● **Exercise description**: For the records that follow, give the number of lines containing the word "simeq", with no added text.

● **Items from a data source**:
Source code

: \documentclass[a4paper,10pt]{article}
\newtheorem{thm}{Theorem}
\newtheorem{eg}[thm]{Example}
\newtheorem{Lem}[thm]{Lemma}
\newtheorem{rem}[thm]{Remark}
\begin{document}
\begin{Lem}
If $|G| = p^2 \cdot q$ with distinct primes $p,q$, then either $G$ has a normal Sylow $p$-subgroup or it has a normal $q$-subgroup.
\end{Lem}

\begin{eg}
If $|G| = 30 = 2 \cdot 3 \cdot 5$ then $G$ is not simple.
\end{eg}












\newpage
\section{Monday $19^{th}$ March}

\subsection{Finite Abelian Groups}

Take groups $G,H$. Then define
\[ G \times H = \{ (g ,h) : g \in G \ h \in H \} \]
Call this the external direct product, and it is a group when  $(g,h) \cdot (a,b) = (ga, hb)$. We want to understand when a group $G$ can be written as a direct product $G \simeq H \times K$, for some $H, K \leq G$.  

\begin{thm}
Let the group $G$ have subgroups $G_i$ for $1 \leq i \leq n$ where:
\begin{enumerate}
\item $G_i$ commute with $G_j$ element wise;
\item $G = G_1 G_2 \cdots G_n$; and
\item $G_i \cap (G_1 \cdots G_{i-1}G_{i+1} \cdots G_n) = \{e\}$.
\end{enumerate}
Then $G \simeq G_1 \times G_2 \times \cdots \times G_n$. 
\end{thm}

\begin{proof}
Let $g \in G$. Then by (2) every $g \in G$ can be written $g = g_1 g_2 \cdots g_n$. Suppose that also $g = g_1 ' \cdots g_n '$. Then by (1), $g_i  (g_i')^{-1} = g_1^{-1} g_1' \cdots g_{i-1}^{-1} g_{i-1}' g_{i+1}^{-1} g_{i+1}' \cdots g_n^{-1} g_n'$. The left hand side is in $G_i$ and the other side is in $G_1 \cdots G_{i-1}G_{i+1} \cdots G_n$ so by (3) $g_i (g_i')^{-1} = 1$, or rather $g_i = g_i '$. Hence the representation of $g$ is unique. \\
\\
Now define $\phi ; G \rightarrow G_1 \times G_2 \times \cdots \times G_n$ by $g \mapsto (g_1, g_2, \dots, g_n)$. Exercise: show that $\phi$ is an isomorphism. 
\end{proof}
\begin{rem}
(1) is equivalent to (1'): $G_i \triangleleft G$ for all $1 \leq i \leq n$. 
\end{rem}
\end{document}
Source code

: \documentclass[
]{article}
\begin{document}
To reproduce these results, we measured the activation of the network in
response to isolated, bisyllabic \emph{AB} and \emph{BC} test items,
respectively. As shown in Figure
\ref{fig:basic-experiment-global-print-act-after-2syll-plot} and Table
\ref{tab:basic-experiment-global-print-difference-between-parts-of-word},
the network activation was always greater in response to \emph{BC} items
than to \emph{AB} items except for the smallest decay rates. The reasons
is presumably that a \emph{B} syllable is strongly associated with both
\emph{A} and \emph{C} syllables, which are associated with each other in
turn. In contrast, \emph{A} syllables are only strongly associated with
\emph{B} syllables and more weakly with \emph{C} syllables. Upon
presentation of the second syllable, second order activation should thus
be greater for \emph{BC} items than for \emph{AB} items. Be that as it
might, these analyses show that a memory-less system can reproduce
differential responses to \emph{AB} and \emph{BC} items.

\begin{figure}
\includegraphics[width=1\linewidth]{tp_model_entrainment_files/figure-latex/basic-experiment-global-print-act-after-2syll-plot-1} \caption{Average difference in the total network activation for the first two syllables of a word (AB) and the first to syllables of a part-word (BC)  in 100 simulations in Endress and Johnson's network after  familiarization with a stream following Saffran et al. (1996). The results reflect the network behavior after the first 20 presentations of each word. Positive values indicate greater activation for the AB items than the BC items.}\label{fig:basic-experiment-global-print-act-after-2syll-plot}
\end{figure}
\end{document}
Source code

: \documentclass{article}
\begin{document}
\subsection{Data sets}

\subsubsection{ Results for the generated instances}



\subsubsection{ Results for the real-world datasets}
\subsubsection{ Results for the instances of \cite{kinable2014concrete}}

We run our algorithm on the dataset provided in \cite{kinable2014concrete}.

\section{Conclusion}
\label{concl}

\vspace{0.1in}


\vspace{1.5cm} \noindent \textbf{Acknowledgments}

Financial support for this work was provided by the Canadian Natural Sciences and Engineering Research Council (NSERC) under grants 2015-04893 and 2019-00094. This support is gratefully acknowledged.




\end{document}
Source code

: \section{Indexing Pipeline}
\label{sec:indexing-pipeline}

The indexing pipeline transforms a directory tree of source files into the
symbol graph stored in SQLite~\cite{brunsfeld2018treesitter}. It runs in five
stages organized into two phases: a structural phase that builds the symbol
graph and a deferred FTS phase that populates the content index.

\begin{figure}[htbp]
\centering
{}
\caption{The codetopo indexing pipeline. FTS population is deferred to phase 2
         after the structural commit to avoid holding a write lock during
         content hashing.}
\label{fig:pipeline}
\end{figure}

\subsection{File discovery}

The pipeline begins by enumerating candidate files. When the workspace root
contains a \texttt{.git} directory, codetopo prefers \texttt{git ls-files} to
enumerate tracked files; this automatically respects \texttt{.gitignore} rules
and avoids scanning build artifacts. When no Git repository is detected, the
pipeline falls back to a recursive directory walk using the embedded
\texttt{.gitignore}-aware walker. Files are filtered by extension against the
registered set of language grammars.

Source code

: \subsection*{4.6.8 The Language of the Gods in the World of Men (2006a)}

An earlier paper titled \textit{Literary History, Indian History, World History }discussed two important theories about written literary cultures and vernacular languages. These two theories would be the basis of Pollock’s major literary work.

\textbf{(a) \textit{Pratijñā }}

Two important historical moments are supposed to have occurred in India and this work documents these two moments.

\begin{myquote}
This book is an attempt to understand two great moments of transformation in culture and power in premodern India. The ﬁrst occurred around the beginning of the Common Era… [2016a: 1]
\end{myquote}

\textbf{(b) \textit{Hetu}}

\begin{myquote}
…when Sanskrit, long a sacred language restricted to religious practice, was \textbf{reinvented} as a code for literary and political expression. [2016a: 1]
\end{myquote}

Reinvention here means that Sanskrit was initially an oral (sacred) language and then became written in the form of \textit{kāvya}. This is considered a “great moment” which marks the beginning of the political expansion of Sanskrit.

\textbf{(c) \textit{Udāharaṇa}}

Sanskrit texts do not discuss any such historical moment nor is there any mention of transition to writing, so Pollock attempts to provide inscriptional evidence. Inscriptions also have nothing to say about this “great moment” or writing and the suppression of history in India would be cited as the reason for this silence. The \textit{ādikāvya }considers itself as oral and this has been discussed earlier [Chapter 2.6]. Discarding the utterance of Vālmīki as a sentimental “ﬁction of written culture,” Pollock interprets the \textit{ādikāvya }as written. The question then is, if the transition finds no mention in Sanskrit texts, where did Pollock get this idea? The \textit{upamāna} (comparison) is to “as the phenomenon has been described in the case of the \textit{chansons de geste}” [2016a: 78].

● **Answer for the task**: 2